* [EXERCISE INSTRUCTIONS]:
Among the entries below, find the lines with the word "disagreement" and copy them.

* [RECORD SET]:
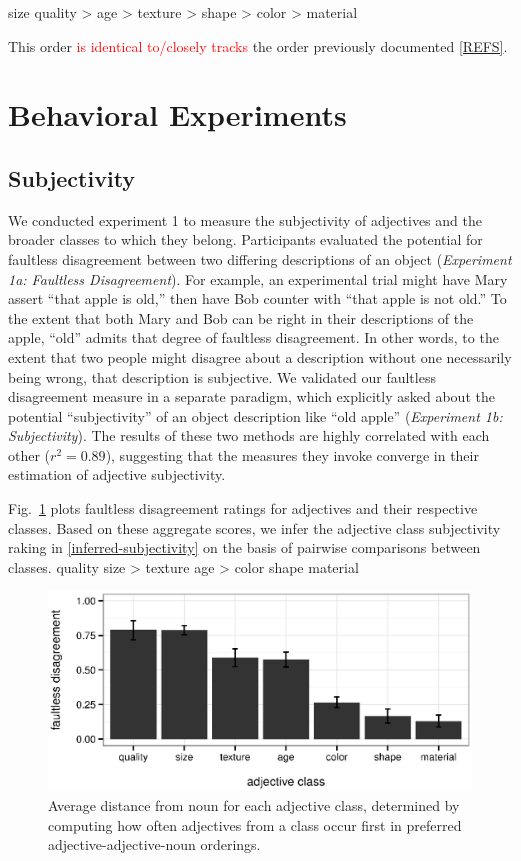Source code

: \documentclass{pnastwo}
\newcommand{\red}[1]{\textcolor{Red}{#1}}
\begin{document}
\begin{article}
\be size \geq quality > age > texture > shape > color > material \label{inferred-order-preferences}\ee

This order \red{is identical to/closely tracks} the order previously documented \ref{REFS}.

\section{Behavioral Experiments}
	
\subsection{Subjectivity} We conducted experiment 1 to measure the subjectivity of adjectives and the broader classes to which they belong. Participants evaluated the potential for faultless disagreement between two differing descriptions of an object (\emph{Experiment 1a: Faultless Disagreement}). For example, an experimental trial might have Mary assert ``that apple is old,'' then have Bob counter with ``that apple is not old.'' To the extent that both Mary and Bob can be right in their descriptions of the apple, ``old'' admits that degree of faultless disagreement. In other words, to the extent that two people might disagree about a description without one necessarily being wrong, that description is subjective. We validated our faultless disagreement measure in a separate paradigm, which explicitly asked about the potential ``subjectivity'' of an object description like ``old apple'' (\emph{Experiment 1b: Subjectivity}). The results of these two methods are highly correlated with each other ($r^{2} = 0.89$), suggesting that the measures they invoke converge in their estimation of adjective subjectivity.

Fig.~\ref{faultless-class} plots faultless disagreement ratings for adjectives and their respective classes. Based on these aggregate scores, we infer the adjective class subjectivity raking in \ref{inferred-subjectivity} on the basis of pairwise comparisons between classes.
\be quality \geq size > texture \geq age > color \geq shape \geq material \label{inferred-subjectivity}\ee

\begin{figure}[h]
	\centering
	\includegraphics[width=.95\linewidth]{plots/faultless_class_plot.eps}
	\caption{Average distance from noun for each adjective class, determined by computing how often adjectives from a class occur first in preferred adjective-adjective-noun orderings.}\label{faultless-class}
\end{figure}





\end{article}
\end{document}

* [ANSWER TO THIS PROBLEM]:
\subsection{Subjectivity} We conducted experiment 1 to measure the subjectivity of adjectives and the broader classes to which they belong. Participants evaluated the potential for faultless disagreement between two differing descriptions of an object (\emph{Experiment 1a: Faultless Disagreement}). For example, an experimental trial might have Mary assert ``that apple is old,'' then have Bob counter with ``that apple is not old.'' To the extent that both Mary and Bob can be right in their descriptions of the apple, ``old'' admits that degree of faultless disagreement. In other words, to the extent that two people might disagree about a description without one necessarily being wrong, that description is subjective. We validated our faultless disagreement measure in a separate paradigm, which explicitly asked about the potential ``subjectivity'' of an object description like ``old apple'' (\emph{Experiment 1b: Subjectivity}). The results of these two methods are highly correlated with each other ($r^{2} = 0.89$), suggesting that the measures they invoke converge in their estimation of adjective subjectivity.
Fig.~\ref{faultless-class} plots faultless disagreement ratings for adjectives and their respective classes. Based on these aggregate scores, we infer the adjective class subjectivity raking in \ref{inferred-subjectivity} on the basis of pairwise comparisons between classes.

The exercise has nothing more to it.